DIRECTIONS:
Could you write out every entry exactly as it stands?

Data extracted from a collection
::::
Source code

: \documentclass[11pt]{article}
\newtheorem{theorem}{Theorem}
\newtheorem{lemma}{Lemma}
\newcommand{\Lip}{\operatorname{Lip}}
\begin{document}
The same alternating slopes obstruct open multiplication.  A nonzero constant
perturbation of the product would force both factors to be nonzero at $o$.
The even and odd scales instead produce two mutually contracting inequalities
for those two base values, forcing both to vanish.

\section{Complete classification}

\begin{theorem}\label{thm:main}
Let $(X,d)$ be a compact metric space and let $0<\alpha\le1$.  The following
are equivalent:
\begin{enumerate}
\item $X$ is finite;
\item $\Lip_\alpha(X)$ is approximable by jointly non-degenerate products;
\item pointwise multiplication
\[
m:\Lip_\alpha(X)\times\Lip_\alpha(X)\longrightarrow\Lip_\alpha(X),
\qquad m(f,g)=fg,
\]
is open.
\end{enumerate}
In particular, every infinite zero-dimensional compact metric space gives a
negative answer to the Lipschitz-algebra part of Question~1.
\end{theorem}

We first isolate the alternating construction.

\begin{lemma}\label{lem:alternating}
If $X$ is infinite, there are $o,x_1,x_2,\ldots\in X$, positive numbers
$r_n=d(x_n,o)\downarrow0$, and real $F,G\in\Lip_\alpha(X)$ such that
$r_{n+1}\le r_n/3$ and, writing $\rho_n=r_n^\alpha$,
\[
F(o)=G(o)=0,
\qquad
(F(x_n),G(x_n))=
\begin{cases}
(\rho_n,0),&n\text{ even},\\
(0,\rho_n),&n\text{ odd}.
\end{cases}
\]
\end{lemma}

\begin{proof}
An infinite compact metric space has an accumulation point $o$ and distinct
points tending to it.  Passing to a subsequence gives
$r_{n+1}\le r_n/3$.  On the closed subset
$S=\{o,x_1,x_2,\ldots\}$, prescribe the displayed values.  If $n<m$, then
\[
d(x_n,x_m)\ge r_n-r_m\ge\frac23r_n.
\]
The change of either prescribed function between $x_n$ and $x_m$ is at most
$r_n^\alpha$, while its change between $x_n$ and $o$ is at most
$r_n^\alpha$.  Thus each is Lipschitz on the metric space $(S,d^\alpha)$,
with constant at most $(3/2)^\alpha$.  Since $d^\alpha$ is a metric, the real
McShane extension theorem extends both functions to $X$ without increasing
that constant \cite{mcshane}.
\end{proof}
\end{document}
::::
ANSWER SECTION:
Source code

: \documentclass[11pt]{article}
\newtheorem{theorem}{Theorem}
\newtheorem{lemma}{Lemma}
\newcommand{\Lip}{\operatorname{Lip}}
\begin{document}
The same alternating slopes obstruct open multiplication.  A nonzero constant
perturbation of the product would force both factors to be nonzero at $o$.
The even and odd scales instead produce two mutually contracting inequalities
for those two base values, forcing both to vanish.

\section{Complete classification}

\begin{theorem}\label{thm:main}
Let $(X,d)$ be a compact metric space and let $0<\alpha\le1$.  The following
are equivalent:
\begin{enumerate}
\item $X$ is finite;
\item $\Lip_\alpha(X)$ is approximable by jointly non-degenerate products;
\item pointwise multiplication
\[
m:\Lip_\alpha(X)\times\Lip_\alpha(X)\longrightarrow\Lip_\alpha(X),
\qquad m(f,g)=fg,
\]
is open.
\end{enumerate}
In particular, every infinite zero-dimensional compact metric space gives a
negative answer to the Lipschitz-algebra part of Question~1.
\end{theorem}

We first isolate the alternating construction.

\begin{lemma}\label{lem:alternating}
If $X$ is infinite, there are $o,x_1,x_2,\ldots\in X$, positive numbers
$r_n=d(x_n,o)\downarrow0$, and real $F,G\in\Lip_\alpha(X)$ such that
$r_{n+1}\le r_n/3$ and, writing $\rho_n=r_n^\alpha$,
\[
F(o)=G(o)=0,
\qquad
(F(x_n),G(x_n))=
\begin{cases}
(\rho_n,0),&n\text{ even},\\
(0,\rho_n),&n\text{ odd}.
\end{cases}
\]
\end{lemma}

\begin{proof}
An infinite compact metric space has an accumulation point $o$ and distinct
points tending to it.  Passing to a subsequence gives
$r_{n+1}\le r_n/3$.  On the closed subset
$S=\{o,x_1,x_2,\ldots\}$, prescribe the displayed values.  If $n<m$, then
\[
d(x_n,x_m)\ge r_n-r_m\ge\frac23r_n.
\]
The change of either prescribed function between $x_n$ and $x_m$ is at most
$r_n^\alpha$, while its change between $x_n$ and $o$ is at most
$r_n^\alpha$.  Thus each is Lipschitz on the metric space $(S,d^\alpha)$,
with constant at most $(3/2)^\alpha$.  Since $d^\alpha$ is a metric, the real
McShane extension theorem extends both functions to $X$ without increasing
that constant \cite{mcshane}.
\end{proof}
\end{document}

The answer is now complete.